MedSAM2: Segment Anything in 3D Medical Images and Videos

Summary

This paper talks about MedSAM2, a smart AI tool that helps doctors automatically outline organs and problems in 3D medical scans and videos, like highlighting tumors in a CT scan with just one click.

What's the problem?

Current AI tools for medical scans mostly work on flat images and need lots of manual work for 3D scans, making it slow and expensive for hospitals to analyze complex cases.

What's the solution?

MedSAM2 learns from a huge collection of 3D medical data and lets doctors mark one example area, then automatically finds similar areas in all other scans and videos, reducing manual work by 85%.

Why it matters?

This helps doctors diagnose diseases faster and more accurately, making medical care better and cheaper while handling complex 3D scans like CTs and MRIs easily.

Abstract

Medical image and video segmentation is a critical task for precision medicine, which has witnessed considerable progress in developing task or modality-specific and generalist models for 2D images. However, there have been limited studies on building general-purpose models for 3D images and videos with comprehensive user studies. Here, we present MedSAM2, a promptable segmentation foundation model for 3D image and video segmentation. The model is developed by fine-tuning the Segment Anything Model 2 on a large medical dataset with over 455,000 3D image-mask pairs and 76,000 frames, outperforming previous models across a wide range of organs, lesions, and imaging modalities.

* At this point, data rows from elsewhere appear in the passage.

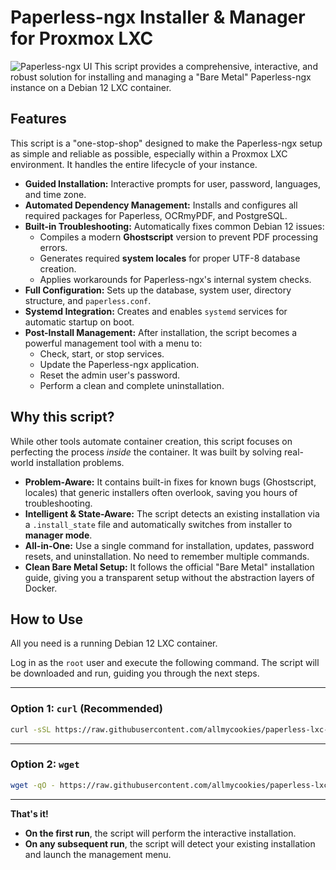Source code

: # Paperless-ngx Installer & Manager for Proxmox LXC
![Paperless-ngx UI](https://github.com/paperless-ngx/paperless-ngx/raw/main/resources/logo/web/png/Black%20logo%20-%20no%20background.png)
This script provides a comprehensive, interactive, and robust solution for installing and managing a "Bare Metal" Paperless-ngx instance on a Debian 12 LXC container.

## Features

This script is a "one-stop-shop" designed to make the Paperless-ngx setup as simple and reliable as possible, especially within a Proxmox LXC environment. It handles the entire lifecycle of your instance.

  * **Guided Installation:** Interactive prompts for user, password, languages, and time zone.
  * **Automated Dependency Management:** Installs and configures all required packages for Paperless, OCRmyPDF, and PostgreSQL.
  * **Built-in Troubleshooting:** Automatically fixes common Debian 12 issues:
      * Compiles a modern **Ghostscript** version to prevent PDF processing errors.
      * Generates required **system locales** for proper UTF-8 database creation.
      * Applies workarounds for Paperless-ngx's internal system checks.
  * **Full Configuration:** Sets up the database, system user, directory structure, and `paperless.conf`.
  * **Systemd Integration:** Creates and enables `systemd` services for automatic startup on boot.
  * **Post-Install Management:** After installation, the script becomes a powerful management tool with a menu to:
      * Check, start, or stop services.
      * Update the Paperless-ngx application.
      * Reset the admin user's password.
      * Perform a clean and complete uninstallation.

## Why this script?

While other tools automate container creation, this script focuses on perfecting the process *inside* the container. It was built by solving real-world installation problems.

  * **Problem-Aware:** It contains built-in fixes for known bugs (Ghostscript, locales) that generic installers often overlook, saving you hours of troubleshooting.
  * **Intelligent & State-Aware:** The script detects an existing installation via a `.install_state` file and automatically switches from installer to **manager mode**.
  * **All-in-One:** Use a single command for installation, updates, password resets, and uninstallation. No need to remember multiple commands.
  * **Clean Bare Metal Setup:** It follows the official "Bare Metal" installation guide, giving you a transparent setup without the abstraction layers of Docker.

## How to Use

All you need is a running Debian 12 LXC container.

Log in as the `root` user and execute the following command. The script will be downloaded and run, guiding you through the next steps.

-----

### Option 1: `curl` (Recommended)

```bash
curl -sSL https://raw.githubusercontent.com/allmycookies/paperless-lxc-installer/main/pl-ngx-installer.sh | bash
```

-----

### Option 2: `wget`

```bash
wget -qO - https://raw.githubusercontent.com/allmycookies/paperless-lxc-installer/main/pl-ngx-installer.sh | bash
```

-----

**That's it\!**

  * **On the first run**, the script will perform the interactive installation.
  * **On any subsequent run**, the script will detect your existing installation and launch the management menu.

Furthermore, we implement a human-in-the-loop pipeline to facilitate the creation of large-scale datasets resulting in, to the best of our knowledge, the most extensive user study to date, involving the annotation of 5,000 CT lesions, 3,984 liver MRI lesions, and 251,550 echocardiogram video frames, demonstrating that MedSAM2 can reduce manual costs by more than 85%. MedSAM2 is also integrated into widely used platforms with user-friendly interfaces for local and cloud deployment, making it a practical tool for supporting efficient, scalable, and high-quality segmentation in both research and healthcare environments.